*** DATA Section Begins ***
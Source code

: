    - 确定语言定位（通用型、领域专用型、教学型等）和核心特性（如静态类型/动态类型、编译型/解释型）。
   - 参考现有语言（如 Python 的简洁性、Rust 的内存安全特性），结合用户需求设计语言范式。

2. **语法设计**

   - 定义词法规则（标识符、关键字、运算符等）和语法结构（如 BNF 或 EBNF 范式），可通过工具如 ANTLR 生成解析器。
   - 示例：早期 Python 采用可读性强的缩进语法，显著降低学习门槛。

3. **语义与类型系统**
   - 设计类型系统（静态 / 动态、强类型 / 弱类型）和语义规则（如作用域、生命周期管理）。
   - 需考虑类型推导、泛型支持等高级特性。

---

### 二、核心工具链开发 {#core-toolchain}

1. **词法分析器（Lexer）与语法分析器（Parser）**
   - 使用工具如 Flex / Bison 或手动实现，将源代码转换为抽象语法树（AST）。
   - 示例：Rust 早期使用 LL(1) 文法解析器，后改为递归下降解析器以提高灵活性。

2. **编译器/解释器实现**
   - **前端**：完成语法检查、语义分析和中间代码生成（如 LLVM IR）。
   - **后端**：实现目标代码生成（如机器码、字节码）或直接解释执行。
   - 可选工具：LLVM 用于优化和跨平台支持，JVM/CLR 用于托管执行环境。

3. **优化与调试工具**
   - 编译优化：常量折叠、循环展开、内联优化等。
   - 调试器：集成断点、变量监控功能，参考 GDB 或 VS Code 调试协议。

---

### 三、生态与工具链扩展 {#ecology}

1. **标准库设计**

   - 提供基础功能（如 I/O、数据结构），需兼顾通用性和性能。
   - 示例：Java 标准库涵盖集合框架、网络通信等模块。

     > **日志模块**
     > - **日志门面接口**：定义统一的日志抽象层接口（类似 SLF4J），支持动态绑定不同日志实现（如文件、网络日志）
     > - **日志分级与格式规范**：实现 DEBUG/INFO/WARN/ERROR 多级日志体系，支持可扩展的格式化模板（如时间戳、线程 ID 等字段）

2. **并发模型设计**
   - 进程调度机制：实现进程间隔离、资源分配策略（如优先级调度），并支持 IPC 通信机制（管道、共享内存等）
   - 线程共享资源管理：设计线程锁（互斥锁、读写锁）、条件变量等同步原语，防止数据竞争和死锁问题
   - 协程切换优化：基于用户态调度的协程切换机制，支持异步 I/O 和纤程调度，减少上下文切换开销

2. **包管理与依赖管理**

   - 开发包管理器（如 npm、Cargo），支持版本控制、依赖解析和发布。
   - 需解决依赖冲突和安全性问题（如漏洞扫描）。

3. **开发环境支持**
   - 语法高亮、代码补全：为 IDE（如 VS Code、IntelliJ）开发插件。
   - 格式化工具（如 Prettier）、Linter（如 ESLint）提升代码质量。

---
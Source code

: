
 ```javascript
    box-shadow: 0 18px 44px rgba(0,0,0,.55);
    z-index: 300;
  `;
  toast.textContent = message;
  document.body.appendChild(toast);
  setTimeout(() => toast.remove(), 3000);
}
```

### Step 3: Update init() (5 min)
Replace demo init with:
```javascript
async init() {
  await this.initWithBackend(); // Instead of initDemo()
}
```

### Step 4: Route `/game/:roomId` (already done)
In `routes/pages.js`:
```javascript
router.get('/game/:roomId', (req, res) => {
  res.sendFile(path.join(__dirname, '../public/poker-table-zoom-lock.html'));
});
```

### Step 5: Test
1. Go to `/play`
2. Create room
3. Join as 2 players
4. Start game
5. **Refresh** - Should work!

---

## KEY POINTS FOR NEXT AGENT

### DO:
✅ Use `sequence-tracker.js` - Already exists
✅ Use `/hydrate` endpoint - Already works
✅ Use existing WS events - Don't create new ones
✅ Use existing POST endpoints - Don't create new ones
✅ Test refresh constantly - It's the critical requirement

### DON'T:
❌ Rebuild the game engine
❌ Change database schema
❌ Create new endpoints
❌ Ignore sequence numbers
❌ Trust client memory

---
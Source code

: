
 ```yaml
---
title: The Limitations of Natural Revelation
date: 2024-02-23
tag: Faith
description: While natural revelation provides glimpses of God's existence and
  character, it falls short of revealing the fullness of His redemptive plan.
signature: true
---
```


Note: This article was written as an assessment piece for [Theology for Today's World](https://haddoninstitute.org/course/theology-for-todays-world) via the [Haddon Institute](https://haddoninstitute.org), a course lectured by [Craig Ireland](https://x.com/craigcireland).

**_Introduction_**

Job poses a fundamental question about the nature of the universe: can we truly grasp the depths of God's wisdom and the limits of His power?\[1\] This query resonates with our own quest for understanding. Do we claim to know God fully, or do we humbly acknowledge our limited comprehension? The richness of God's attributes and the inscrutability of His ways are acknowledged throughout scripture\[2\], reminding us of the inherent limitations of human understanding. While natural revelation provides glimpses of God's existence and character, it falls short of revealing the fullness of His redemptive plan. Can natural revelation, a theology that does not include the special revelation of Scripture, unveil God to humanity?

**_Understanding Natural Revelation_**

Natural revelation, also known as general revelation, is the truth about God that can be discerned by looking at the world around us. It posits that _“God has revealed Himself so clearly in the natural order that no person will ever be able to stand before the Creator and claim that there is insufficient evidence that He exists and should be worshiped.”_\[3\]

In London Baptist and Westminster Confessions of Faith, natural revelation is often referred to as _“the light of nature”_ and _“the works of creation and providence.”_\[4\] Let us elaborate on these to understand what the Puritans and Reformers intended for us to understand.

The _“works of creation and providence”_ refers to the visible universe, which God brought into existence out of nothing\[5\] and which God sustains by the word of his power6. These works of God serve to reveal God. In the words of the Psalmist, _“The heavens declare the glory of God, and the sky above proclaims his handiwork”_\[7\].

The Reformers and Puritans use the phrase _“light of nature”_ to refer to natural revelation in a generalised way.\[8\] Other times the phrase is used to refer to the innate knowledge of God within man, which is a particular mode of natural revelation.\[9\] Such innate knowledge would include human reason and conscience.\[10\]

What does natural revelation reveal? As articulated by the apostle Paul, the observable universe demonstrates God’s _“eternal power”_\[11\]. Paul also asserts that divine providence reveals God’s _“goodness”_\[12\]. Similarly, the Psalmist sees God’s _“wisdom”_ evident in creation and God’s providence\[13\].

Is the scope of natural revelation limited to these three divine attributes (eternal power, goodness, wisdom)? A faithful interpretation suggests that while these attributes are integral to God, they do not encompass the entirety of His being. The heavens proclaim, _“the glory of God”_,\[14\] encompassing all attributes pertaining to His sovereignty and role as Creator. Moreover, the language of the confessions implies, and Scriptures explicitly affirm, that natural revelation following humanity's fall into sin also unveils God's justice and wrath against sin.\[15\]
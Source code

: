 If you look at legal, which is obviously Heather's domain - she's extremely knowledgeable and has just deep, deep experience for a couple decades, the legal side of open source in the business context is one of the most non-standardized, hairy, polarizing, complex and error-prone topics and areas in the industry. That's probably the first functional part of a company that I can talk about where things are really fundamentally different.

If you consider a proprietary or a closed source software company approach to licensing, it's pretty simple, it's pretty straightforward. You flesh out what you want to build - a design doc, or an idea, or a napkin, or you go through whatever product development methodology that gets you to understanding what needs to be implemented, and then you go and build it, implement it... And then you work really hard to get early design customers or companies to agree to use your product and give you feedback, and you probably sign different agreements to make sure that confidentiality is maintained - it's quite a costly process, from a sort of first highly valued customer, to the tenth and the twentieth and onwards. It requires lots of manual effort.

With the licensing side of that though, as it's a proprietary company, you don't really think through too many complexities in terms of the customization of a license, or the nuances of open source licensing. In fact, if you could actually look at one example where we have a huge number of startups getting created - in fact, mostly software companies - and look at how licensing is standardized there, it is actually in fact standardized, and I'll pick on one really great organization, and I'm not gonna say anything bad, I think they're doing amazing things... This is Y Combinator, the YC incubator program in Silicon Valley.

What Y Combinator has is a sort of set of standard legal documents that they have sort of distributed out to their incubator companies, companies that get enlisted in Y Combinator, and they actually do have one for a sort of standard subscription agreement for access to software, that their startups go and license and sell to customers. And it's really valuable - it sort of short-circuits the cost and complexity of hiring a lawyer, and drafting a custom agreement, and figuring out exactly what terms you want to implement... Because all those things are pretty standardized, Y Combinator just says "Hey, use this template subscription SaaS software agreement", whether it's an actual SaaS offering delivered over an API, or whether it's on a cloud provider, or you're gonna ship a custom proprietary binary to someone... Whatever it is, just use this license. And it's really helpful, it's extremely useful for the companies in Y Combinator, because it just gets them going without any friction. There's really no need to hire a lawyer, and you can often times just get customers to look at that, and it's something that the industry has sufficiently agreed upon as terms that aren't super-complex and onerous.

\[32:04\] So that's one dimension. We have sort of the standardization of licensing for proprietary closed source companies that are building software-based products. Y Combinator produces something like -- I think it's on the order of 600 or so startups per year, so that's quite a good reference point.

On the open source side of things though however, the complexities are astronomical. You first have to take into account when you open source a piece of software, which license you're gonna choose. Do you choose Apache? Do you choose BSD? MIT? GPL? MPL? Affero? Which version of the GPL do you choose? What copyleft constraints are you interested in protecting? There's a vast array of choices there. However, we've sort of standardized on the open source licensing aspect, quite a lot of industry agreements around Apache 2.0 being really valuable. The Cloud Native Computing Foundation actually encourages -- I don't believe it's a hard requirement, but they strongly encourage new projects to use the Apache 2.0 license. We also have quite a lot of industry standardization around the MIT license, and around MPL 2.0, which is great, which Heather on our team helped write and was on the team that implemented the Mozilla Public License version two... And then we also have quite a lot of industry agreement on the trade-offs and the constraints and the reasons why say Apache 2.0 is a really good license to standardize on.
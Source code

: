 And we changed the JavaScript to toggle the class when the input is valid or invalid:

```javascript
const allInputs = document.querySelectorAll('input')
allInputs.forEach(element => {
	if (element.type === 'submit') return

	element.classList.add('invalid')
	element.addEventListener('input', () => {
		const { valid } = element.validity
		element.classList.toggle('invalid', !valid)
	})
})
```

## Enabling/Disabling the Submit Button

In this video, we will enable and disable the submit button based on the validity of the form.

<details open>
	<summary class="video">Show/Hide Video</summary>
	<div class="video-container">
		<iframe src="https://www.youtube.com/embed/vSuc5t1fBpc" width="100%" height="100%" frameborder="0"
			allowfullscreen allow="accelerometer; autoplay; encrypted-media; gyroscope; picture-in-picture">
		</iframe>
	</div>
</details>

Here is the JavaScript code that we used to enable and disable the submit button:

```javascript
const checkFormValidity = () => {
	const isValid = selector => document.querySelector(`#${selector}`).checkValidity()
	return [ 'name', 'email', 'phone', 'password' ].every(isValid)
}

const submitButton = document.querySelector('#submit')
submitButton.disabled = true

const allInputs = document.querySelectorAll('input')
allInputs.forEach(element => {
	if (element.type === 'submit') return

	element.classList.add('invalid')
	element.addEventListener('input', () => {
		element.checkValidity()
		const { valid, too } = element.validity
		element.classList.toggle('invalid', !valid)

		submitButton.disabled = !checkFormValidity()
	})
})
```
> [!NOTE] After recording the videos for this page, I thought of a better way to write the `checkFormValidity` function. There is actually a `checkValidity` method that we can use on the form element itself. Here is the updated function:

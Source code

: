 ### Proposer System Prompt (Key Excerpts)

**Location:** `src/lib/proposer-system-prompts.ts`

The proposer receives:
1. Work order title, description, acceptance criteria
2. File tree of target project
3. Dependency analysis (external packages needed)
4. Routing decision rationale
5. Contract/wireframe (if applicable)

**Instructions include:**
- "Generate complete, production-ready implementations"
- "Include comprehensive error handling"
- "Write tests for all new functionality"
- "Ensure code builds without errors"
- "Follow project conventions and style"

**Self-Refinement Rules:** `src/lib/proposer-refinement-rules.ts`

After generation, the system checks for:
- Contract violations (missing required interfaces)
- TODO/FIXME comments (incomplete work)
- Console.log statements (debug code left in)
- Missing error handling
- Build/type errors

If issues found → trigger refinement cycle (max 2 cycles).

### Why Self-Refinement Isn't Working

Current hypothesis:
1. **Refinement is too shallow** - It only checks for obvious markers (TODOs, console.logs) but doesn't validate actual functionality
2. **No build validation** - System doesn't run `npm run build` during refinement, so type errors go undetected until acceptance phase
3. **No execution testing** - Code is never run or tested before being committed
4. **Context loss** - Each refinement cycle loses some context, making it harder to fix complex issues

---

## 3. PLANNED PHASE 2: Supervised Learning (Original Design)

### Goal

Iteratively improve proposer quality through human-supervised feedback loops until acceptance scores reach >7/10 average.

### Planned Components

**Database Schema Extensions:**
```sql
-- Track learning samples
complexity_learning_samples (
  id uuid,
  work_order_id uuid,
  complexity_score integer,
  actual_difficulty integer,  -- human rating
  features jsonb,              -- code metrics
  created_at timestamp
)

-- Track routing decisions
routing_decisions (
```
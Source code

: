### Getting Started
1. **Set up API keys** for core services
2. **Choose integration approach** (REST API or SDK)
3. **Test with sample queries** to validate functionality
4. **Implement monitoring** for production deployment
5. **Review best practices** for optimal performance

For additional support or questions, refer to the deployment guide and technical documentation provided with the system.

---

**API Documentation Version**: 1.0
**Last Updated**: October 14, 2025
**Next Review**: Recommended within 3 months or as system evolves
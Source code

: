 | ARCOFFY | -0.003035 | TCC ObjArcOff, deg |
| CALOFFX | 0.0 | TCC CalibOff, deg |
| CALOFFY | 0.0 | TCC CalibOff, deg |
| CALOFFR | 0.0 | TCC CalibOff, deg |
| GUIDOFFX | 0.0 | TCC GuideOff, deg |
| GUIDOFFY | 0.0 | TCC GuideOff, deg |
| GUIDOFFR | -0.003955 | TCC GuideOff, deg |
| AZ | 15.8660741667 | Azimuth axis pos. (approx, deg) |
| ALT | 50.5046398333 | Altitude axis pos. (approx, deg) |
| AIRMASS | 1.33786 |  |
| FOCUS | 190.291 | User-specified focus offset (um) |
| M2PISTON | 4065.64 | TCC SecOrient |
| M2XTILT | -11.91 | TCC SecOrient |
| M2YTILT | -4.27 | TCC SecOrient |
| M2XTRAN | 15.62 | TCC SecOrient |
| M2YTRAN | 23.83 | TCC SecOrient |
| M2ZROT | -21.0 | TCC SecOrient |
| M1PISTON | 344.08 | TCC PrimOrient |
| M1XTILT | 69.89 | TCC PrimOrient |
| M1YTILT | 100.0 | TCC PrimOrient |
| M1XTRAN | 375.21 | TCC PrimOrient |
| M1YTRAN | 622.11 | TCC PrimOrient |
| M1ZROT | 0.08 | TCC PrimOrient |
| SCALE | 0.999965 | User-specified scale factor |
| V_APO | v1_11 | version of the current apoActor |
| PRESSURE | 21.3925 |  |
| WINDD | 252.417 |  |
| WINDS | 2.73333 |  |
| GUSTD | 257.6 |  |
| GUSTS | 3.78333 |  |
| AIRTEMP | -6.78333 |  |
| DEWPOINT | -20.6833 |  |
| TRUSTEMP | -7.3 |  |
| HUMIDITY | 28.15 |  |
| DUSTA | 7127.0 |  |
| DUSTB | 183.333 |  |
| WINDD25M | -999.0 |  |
*** DATA Section Ends ***
* _WHAT YOU HAVE TO DO_:
Could you give the number of lines in the data above that contain the string "checks", with no other words?

* _TASK RESULT_:
2